New general fiduciary-style duty on horizon in UK
Chris Hamblin, Editor, London, 19 May 2021
The British Financial Conduct Authority wants to impose yet another duty on firms that service 'retail clients,' a term that encompasses all clients other than professional clients (such as large corporate entities and government bodies) and eligible counterparties. The cost for firms is likely to be high.
The FCA, in its own words, wants to require firms to: "(i) ask themselves what outcomes consumers should be able to expect from their products and services; (ii) act to enable rather than hinder these outcomes; and (iii) assess the effectiveness of their actions." Its proposals extend to firms that are involved in the manufacture or supply of products and services to retail clients, even if they do not have direct relationships with end customers. They also extend to every stage in every firm's activities, all the way from vague strategic planning at the top to day-to-day interactions with HNWs and other retail customers.
The initiative is another step in the FCA's slow crawl towards heavy involvement in the creation of new financial products - something from which its predecessor shied away. It is also a slight admission that its market studies, rules, guidelines and enforcement actions have not been enough to force firms to try, in its own words, to "get it right in the first place." As with many other initiatives, the FCA exhibits a disconcerting habit of sometimes describing the proposal as though it is already in place and functioning, writing that "the Consumer Duty is intended to, and does, set a higher standard of care and expectation beyond our current set of principles and rules."
On the subject of product governance, the FCA's Product Intervention and Product Governance Sourcebook (PROD) already imposes similar requirements on the design, approval, marketing and management of certain products and services throughout their lifecycles, but PROD does not apply to all retail markets that the FCA regulates, whereas the new duty will.

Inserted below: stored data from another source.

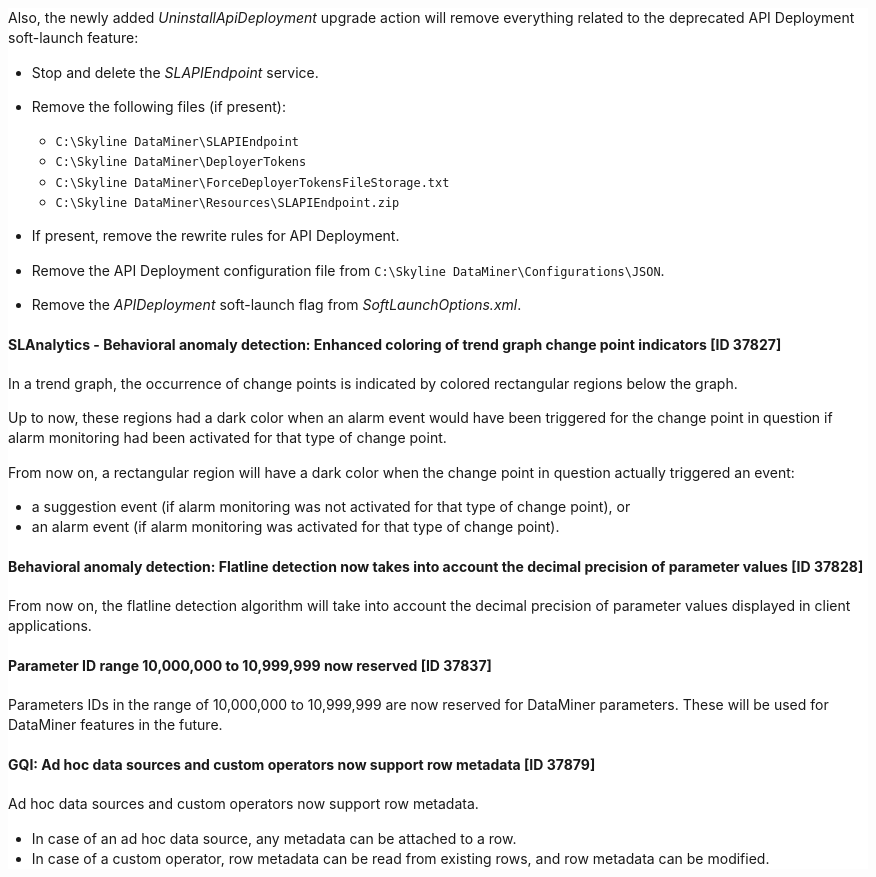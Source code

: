 Also, the newly added *UninstallApiDeployment* upgrade action will remove everything related to the deprecated API Deployment soft-launch feature:

- Stop and delete the *SLAPIEndpoint* service.

- Remove the following files (if present):

  - `C:\Skyline DataMiner\SLAPIEndpoint`
  - `C:\Skyline DataMiner\DeployerTokens`
  - `C:\Skyline DataMiner\ForceDeployerTokensFileStorage.txt`
  - `C:\Skyline DataMiner\Resources\SLAPIEndpoint.zip`

- If present, remove the rewrite rules for API Deployment.

- Remove the API Deployment configuration file from `C:\Skyline DataMiner\Configurations\JSON`.

- Remove the *APIDeployment* soft-launch flag from *SoftLaunchOptions.xml*.

#### SLAnalytics - Behavioral anomaly detection: Enhanced coloring of trend graph change point indicators [ID 37827]



In a trend graph, the occurrence of change points is indicated by colored rectangular regions below the graph.

Up to now, these regions had a dark color when an alarm event would have been triggered for the change point in question if alarm monitoring had been activated for that type of change point.

From now on, a rectangular region will have a dark color when the change point in question actually triggered an event:

- a suggestion event (if alarm monitoring was not activated for that type of change point), or
- an alarm event (if alarm monitoring was activated for that type of change point).

#### Behavioral anomaly detection: Flatline detection now takes into account the decimal precision of parameter values [ID 37828]



From now on, the flatline detection algorithm will take into account the decimal precision of parameter values displayed in client applications.

#### Parameter ID range 10,000,000 to 10,999,999 now reserved [ID 37837]



Parameters IDs in the range of 10,000,000 to 10,999,999 are now reserved for DataMiner parameters. These will be used for DataMiner features in the future.

#### GQI: Ad hoc data sources and custom operators now support row metadata [ID 37879]



Ad hoc data sources and custom operators now support row metadata.

- In case of an ad hoc data source, any metadata can be attached to a row.
- In case of a custom operator, row metadata can be read from existing rows, and row metadata can be modified.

The FCA refers to its objective here, in characteristically stilted language, as "cross-sectoral requirements reflecting the key obligations in PROD, positioned under the Consumer Duty."
The new duty, the regulator hopes, will include a new 'consumer principle' (presumably to go with the FCA's existing 'principles for business' to be found in PRIN 2.1) that provides an overarching standard of conduct and a set of "cross-cutting rules and outcomes" that support it by setting clear precepts (the FCA calls them "expectations," presumably because it is expecting to impose them) to influence firms’ cultures and govern their behaviour.
Cross-cutting rules
At section 3.25 of the consultative paper, the regulator expresses its desire to make the Consumer Duty’s cross-cutting rules force firms to behave in three important ways.

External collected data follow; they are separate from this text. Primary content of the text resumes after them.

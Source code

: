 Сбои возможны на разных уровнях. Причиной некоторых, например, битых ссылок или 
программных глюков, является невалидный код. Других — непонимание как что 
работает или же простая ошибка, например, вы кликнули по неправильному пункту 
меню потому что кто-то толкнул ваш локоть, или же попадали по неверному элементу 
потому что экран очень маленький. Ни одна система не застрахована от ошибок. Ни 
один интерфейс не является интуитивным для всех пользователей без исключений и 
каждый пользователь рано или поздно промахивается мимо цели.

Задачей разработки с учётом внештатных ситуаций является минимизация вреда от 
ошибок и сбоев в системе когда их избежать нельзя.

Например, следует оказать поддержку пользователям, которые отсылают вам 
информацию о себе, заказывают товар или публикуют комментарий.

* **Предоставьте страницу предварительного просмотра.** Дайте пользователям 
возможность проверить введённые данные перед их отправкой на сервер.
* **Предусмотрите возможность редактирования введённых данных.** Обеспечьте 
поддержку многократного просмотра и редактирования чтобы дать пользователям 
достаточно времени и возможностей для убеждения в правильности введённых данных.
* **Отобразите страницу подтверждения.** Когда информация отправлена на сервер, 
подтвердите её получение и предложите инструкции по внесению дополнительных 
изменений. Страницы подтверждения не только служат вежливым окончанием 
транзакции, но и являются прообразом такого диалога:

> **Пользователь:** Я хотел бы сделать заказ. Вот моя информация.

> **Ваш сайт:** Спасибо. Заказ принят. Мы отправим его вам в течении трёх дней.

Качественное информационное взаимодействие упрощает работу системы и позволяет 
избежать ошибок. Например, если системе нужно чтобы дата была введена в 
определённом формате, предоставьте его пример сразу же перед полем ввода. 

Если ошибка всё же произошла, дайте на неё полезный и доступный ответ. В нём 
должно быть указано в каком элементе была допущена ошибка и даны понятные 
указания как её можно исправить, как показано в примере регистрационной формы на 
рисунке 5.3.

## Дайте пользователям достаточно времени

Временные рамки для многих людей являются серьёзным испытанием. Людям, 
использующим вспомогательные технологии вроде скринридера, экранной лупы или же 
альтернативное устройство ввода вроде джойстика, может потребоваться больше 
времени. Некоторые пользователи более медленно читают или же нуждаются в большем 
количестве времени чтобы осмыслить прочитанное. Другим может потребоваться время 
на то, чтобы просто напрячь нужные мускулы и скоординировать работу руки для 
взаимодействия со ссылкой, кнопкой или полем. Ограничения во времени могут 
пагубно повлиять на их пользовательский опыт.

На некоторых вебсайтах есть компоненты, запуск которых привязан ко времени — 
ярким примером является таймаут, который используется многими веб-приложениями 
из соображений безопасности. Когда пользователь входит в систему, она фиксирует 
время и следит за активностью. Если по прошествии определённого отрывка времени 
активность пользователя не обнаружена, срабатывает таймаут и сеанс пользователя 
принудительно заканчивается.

- They ought to take all reasonable steps to avoid causing foreseeable harm to customers through their conduct, products and/or services. To do this, they ought to take proactive steps to forestall harm if they can, trying not to exploit customers’ weaknesses, behavioural biases or lack of knowledge. This diktat sounds to all the world like a ban on advertising, especially as the regulator also wants firms to not to disguise the benefits and risks of their products and services through omission or by burying key terms in documents that they know that customers will not read.
- They ought to take all reasonable steps to enable customers to pursue their financial objectives, "empowering" them to make choices for themselves and remain ultimately responsible for their decisions and actions. Firms ought to create an environment in which consumers can act in their own interests, rather than dictate to them. They should also take reasonable steps to understand their behavioural biases to help them make good decisions.
- They should act in good faith. Honesty and fair dealing are the watchwords here.
CP21/13 proposes to embed a concept of reasonableness into all elements of the new duty, including the Consumer Principle. This is likely to be disastrous, opening the door to all manner of inconsistent regulatory interpretations of firms' conduct.
Four Outcomes
Another part of the new rule is to contain some rules and guidelines that the FCA calls its ‘Four Outcomes.’ These are designed to dictate the conduct of firms regarding the main elements of their relationships with customers. These outcomes relate to: (i) communications; (ii) products and services; (iii) customer service; and (iv) price and value. Again, the regulator talks of "setting expectations" in this area, whatever that means, in some rules.
In its own words, the FCA expresses the four ideas as follows.
"1. Communications equip consumers to make effective, timely and properly informed decisions about financial products and services.
"2. Products and Services are specifically designed to meet the needs of consumers, and sold to those whose needs they meet.
"3. Customer Service meets the needs of consumers, enabling them to realise the benefits of products and services and act in their interests without undue hindrance.
"4. The price of products and services represents fair value for consumers."
In setting the last proposal the FCA does not want to fix prices for products or services (or, in its own circumlocutory words, "the proposal is not to set levels at which firms should price their products or services"). Nor does it intend to cap prices or interene in the pricing process. Only time will tell what this phrase is doing in its plan for the new rule.
The regulator has no specific proposals to govern the interaction between its existing principles and the new duty, the places at which the new rules ought to appear in its rulebook and whether the new duty should be accompanied by a private right of action, i.e. consumers taking firms to court for dereliction of duty. It is, however, hard to see anybody from a firm welcoming class actions of this sort. Comments on CP21/13 should be in by 31 July.